Czy życie bez ślubu stanowi dobrą podstawę małżeństwa?
Czy życie bez ślubu stanowi dobrą podstawę małżeństwa?
PARY mieszkające ze sobą bez ślubu „to powszechne zjawisko we wszystkich uprzemysłowionych społeczeństwach świata” — czytamy w czasopiśmie Journal of Marriage and Family. „Mniej więcej połowa z nich uważa, że w ten sposób partnerzy sprawdzą, czy do siebie pasują”. Można by zatem pomyśleć, że taki układ „powinien wyeliminować ryzyko pobrania się z nieodpowiednią osobą i sprzyjać trwałości zawartego później małżeństwa”.

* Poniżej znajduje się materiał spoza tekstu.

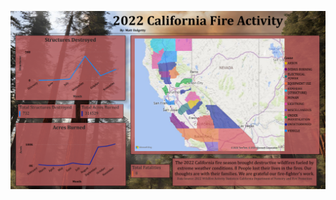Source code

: ![A Screenshot of Wildifire Dashboard](https://github.com/mfdalgetty/2022-Wildfire-Dashboard/blob/main/2022%20California%20Fire%20Activity.png)
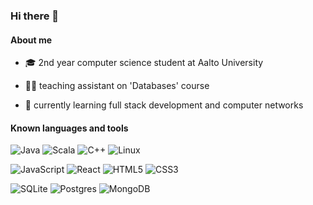 ### Hi there 👋

#### About me
- :mortar_board: 2nd year computer science student at Aalto University

- :man_technologist: teaching assistant on 'Databases' course

- 🌱 currently learning full stack development and computer networks

<!--
**JooelMan/JooelMan** is a ✨ _special_ ✨ repository because its `README.md` (this file) appears on your GitHub profile.

Here are some ideas to get you started:

- 🔭 I’m currently working on ...
- 🌱 I’m currently learning ...
- 👯 I’m looking to collaborate on ...
- 🤔 I’m looking for help with ...
- 💬 Ask me about ...
- 📫 How to reach me: ...
- 😄 Pronouns: ...
- ⚡ Fun fact: ...
-->
[style-address]: https://shields.io/badge/style-plastic-green

#### Known languages and tools

![Java](https://img.shields.io/badge/Java-%23ED8B00.svg?style=style-address&logo=java&logoColor=white)
![Scala](https://img.shields.io/badge/Scala-%23DC322F.svg?style=style-address&logo=scala&logoColor=white)
![C++](https://img.shields.io/badge/C++-%2300599C.svg?style=style-address&logo=c%2B%2B&logoColor=white)
![Linux](https://img.shields.io/badge/Linux-FCC624?style=style-address&logo=linux&logoColor=black)

![JavaScript](https://img.shields.io/badge/JavaScript-%23323330.svg?style=style-address&logo=javascript&logoColor=%23F7DF1E)
![React](https://img.shields.io/badge/React-%2320232a.svg?style=style-address&logo=react&logoColor=%2361DAFB)
![HTML5](https://img.shields.io/badge/HTML5-%23E34F26.svg?style=style-address&logo=html5&logoColor=white)
![CSS3](https://img.shields.io/badge/CSS3-%231572B6.svg?style=style-address&logo=css3&logoColor=white)

![SQLite](https://img.shields.io/badge/SQLite-%2307405e.svg?style=style-address?logo=appveyor&style=plastic&logo=sqlite&logoColor=white)
![Postgres](https://img.shields.io/badge/PostgreSQL-%23316192.svg?style=style-address&logo=postgresql&logoColor=white)
![MongoDB](https://img.shields.io/badge/MongoDB-%234ea94b.svg?style=style-address&logo=mongodb&logoColor=white)
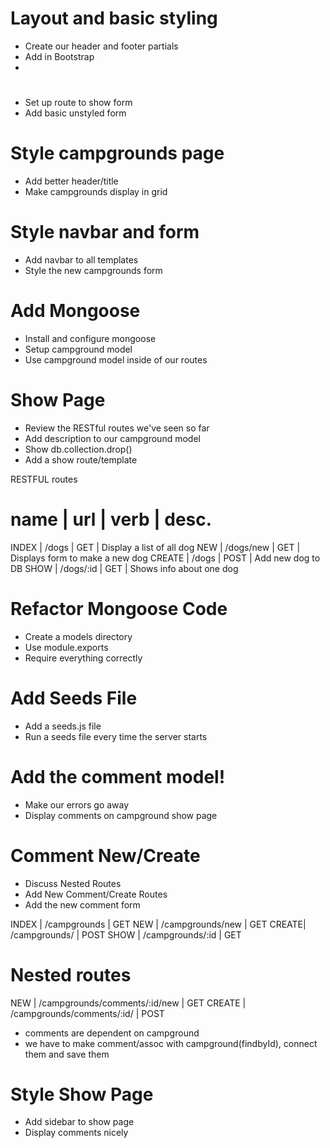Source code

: # Layout and basic styling
* Create our header and footer partials 
* Add in Bootstrap
* 

# 
* Set up route to show form
* Add basic unstyled form

# Style campgrounds page
* Add better header/title
* Make campgrounds display in grid

# Style navbar and form
* Add navbar to all templates
* Style the new campgrounds form

# Add Mongoose
* Install and configure mongoose
* Setup campground model 
* Use campground model inside of our routes

# Show Page
* Review the RESTful routes we've seen so far
* Add description to our campground model
* Show db.collection.drop()
* Add a show route/template

RESTFUL routes

name   |  url       |  verb  |  desc.
=========================================
INDEX  |  /dogs     |  GET   |  Display a list of all dog
NEW    |  /dogs/new |  GET   |  Displays form to make a new dog
CREATE |  /dogs     |  POST  |  Add new dog to DB
SHOW   |  /dogs/:id |  GET   |  Shows info about one dog

# Refactor Mongoose Code
* Create a models directory
* Use module.exports
* Require everything correctly

# Add Seeds File
* Add a seeds.js file
* Run a seeds file every time the server starts

# Add the comment model!
* Make our errors go away
* Display comments on campground show page

# Comment New/Create
* Discuss Nested Routes
* Add New Comment/Create Routes
* Add the new comment form

INDEX |  /campgrounds     | GET
NEW   |  /campgrounds/new | GET
CREATE|  /campgrounds/    | POST
SHOW  |  /campgrounds/:id | GET

# Nested routes
NEW   | /campgrounds/comments/:id/new | GET
CREATE | /campgrounds/comments/:id/   | POST
* comments are dependent on campground
* we have to make comment/assoc with campground(findbyId), connect them and save them

# Style Show Page
* Add sidebar to show page
* Display comments nicely
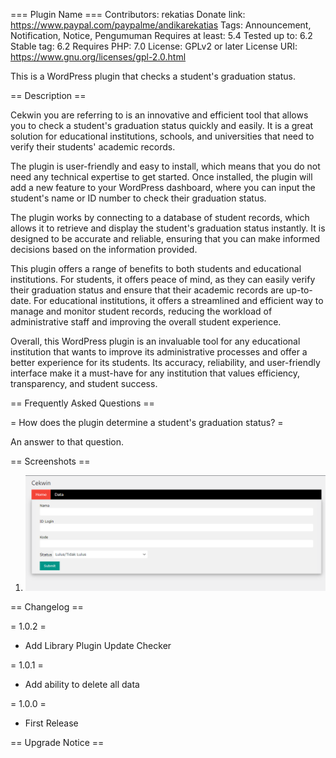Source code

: === Plugin Name ===
Contributors: rekatias
Donate link: https://www.paypal.com/paypalme/andikarekatias
Tags: Announcement, Notification, Notice, Pengumuman
Requires at least: 5.4
Tested up to: 6.2
Stable tag: 6.2
Requires PHP: 7.0
License: GPLv2 or later
License URI: https://www.gnu.org/licenses/gpl-2.0.html

This is a WordPress plugin that checks a student's graduation status.

== Description ==

Cekwin you are referring to is an innovative and efficient tool that allows you to check a student's graduation status quickly and easily. It is a great solution for educational institutions, schools, and universities that need to verify their students' academic records.

The plugin is user-friendly and easy to install, which means that you do not need any technical expertise to get started. Once installed, the plugin will add a new feature to your WordPress dashboard, where you can input the student's name or ID number to check their graduation status.

The plugin works by connecting to a database of student records, which allows it to retrieve and display the student's graduation status instantly. It is designed to be accurate and reliable, ensuring that you can make informed decisions based on the information provided.

This plugin offers a range of benefits to both students and educational institutions. For students, it offers peace of mind, as they can easily verify their graduation status and ensure that their academic records are up-to-date. For educational institutions, it offers a streamlined and efficient way to manage and monitor student records, reducing the workload of administrative staff and improving the overall student experience.

Overall, this WordPress plugin is an invaluable tool for any educational institution that wants to improve its administrative processes and offer a better experience for its students. Its accuracy, reliability, and user-friendly interface make it a must-have for any institution that values efficiency, transparency, and student success.

== Frequently Asked Questions ==

= How does the plugin determine a student's graduation status? =

An answer to that question.

== Screenshots ==

1. ![Screenshot 1](assets/ss.png)

== Changelog ==

= 1.0.2 =
* Add Library Plugin Update Checker

= 1.0.1 =
* Add ability to delete all data
  
= 1.0.0 =
* First Release

== Upgrade Notice ==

„Tymczasem dowody wskazują na coś zupełnie przeciwnego” — donosi wspomniane czasopismo. „Małżonkowie, którzy wcześniej żyli ze sobą bez ślubu, czerpią mniej zadowolenia ze swego związku, rzadziej poświęcają czas na wspólne zajęcia, są bardziej kłótliwi i mniej skłonni do wzajemnej pomocy, gorzej radzą sobie z rozwiązywaniem problemów [i] częściej skarżą się na kłopoty małżeńskie (...) Poza tym w porównaniu z parami, które nie mieszkały ze sobą przed ślubem, takie małżeństwa częściej się rozpadają”.

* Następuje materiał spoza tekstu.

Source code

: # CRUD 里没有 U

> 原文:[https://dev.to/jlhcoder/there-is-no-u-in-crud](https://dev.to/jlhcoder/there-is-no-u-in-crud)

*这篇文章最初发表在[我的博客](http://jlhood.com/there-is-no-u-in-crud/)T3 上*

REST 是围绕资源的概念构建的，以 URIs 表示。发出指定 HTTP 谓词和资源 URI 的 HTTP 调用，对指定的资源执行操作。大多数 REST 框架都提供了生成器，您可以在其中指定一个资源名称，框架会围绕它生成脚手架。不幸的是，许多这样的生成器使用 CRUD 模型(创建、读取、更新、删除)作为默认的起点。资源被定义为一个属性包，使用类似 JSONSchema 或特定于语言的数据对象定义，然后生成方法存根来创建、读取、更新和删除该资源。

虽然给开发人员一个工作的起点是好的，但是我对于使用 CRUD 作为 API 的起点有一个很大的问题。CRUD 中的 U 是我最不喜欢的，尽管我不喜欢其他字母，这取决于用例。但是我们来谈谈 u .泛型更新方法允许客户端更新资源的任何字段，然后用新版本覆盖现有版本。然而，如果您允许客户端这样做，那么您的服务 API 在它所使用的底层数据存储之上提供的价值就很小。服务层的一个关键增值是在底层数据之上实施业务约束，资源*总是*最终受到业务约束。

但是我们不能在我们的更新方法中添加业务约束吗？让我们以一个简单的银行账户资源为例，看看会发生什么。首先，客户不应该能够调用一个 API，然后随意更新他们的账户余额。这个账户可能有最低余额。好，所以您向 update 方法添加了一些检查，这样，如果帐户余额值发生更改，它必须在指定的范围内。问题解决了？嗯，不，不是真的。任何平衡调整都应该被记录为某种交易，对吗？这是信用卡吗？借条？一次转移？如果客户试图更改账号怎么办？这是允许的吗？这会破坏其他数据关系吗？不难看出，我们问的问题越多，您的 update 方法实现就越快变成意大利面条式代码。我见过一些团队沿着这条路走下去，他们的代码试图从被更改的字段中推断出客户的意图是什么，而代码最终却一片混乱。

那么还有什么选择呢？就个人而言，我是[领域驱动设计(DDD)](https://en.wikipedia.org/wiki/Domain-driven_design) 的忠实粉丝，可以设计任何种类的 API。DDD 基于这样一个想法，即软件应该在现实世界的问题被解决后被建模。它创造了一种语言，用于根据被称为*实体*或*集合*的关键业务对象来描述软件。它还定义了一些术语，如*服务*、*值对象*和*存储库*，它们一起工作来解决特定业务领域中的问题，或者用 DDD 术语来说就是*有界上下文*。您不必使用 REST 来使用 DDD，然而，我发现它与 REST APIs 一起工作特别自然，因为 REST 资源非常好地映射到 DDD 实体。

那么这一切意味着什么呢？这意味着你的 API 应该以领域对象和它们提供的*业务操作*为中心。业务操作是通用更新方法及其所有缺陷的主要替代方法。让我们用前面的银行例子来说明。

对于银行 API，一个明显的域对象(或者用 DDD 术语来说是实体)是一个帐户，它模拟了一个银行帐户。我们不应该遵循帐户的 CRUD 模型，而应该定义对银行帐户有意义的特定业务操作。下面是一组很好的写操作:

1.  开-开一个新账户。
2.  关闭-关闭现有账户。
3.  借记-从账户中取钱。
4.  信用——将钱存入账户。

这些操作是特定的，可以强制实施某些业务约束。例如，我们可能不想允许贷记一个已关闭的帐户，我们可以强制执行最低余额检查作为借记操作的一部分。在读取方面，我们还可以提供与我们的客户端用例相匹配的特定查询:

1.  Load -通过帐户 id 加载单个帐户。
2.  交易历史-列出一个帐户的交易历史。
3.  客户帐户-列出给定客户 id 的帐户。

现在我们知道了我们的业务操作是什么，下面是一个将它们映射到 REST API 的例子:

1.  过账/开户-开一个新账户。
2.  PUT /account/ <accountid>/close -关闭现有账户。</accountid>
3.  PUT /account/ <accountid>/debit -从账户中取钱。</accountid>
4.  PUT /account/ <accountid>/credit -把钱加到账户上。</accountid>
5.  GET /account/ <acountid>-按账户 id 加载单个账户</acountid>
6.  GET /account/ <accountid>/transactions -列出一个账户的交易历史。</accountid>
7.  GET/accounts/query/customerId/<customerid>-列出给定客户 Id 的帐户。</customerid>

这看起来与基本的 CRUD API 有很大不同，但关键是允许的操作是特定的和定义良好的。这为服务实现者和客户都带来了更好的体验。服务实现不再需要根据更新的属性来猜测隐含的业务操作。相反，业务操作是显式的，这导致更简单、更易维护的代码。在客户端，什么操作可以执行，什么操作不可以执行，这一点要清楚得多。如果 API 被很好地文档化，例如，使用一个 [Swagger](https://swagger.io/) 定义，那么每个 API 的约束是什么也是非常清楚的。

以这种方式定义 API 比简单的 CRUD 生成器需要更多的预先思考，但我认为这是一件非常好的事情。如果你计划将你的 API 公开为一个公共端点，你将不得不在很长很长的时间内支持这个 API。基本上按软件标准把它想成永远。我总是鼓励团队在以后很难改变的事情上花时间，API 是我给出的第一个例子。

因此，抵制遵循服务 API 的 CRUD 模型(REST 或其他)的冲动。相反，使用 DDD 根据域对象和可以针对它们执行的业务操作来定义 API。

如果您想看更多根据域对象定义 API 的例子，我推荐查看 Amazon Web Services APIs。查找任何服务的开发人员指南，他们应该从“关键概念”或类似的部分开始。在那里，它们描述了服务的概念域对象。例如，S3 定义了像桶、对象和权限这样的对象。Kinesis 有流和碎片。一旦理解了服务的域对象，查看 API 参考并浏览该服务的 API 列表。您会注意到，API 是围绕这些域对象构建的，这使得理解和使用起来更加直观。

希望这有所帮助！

Jak wynika z tych badań, postępowanie, które z ludzkiego punktu widzenia wydaje się rozsądne, w rzeczywistości może być bardzo niemądre. W Księdze Jeremiasza 10:23 słusznie zauważono: „Do ziemskiego człowieka (...) nie należy nawet kierowanie swym krokiem”. O ileż lepiej jest zajrzeć do Słowa Bożego, Biblii, które udziela wielu dobrych rad dotyczących małżeństwa! (2 Tymoteusza 3:16) Oto jedna z takich wartościowych zasad: „Mężczyzna opuści ojca i matkę i przylgnie do swej żony, i staną się jednym ciałem” (Rodzaju 2:24; Mateusza 19:5).
Kto stosuje się do tej Bożej wytycznej, zamiast polegać na błędnych i często sprzecznych poglądach człowieka, ma znacznie większe szanse na trwałe i naprawdę szczęśliwe małżeństwo (Przysłów 3:5, 6).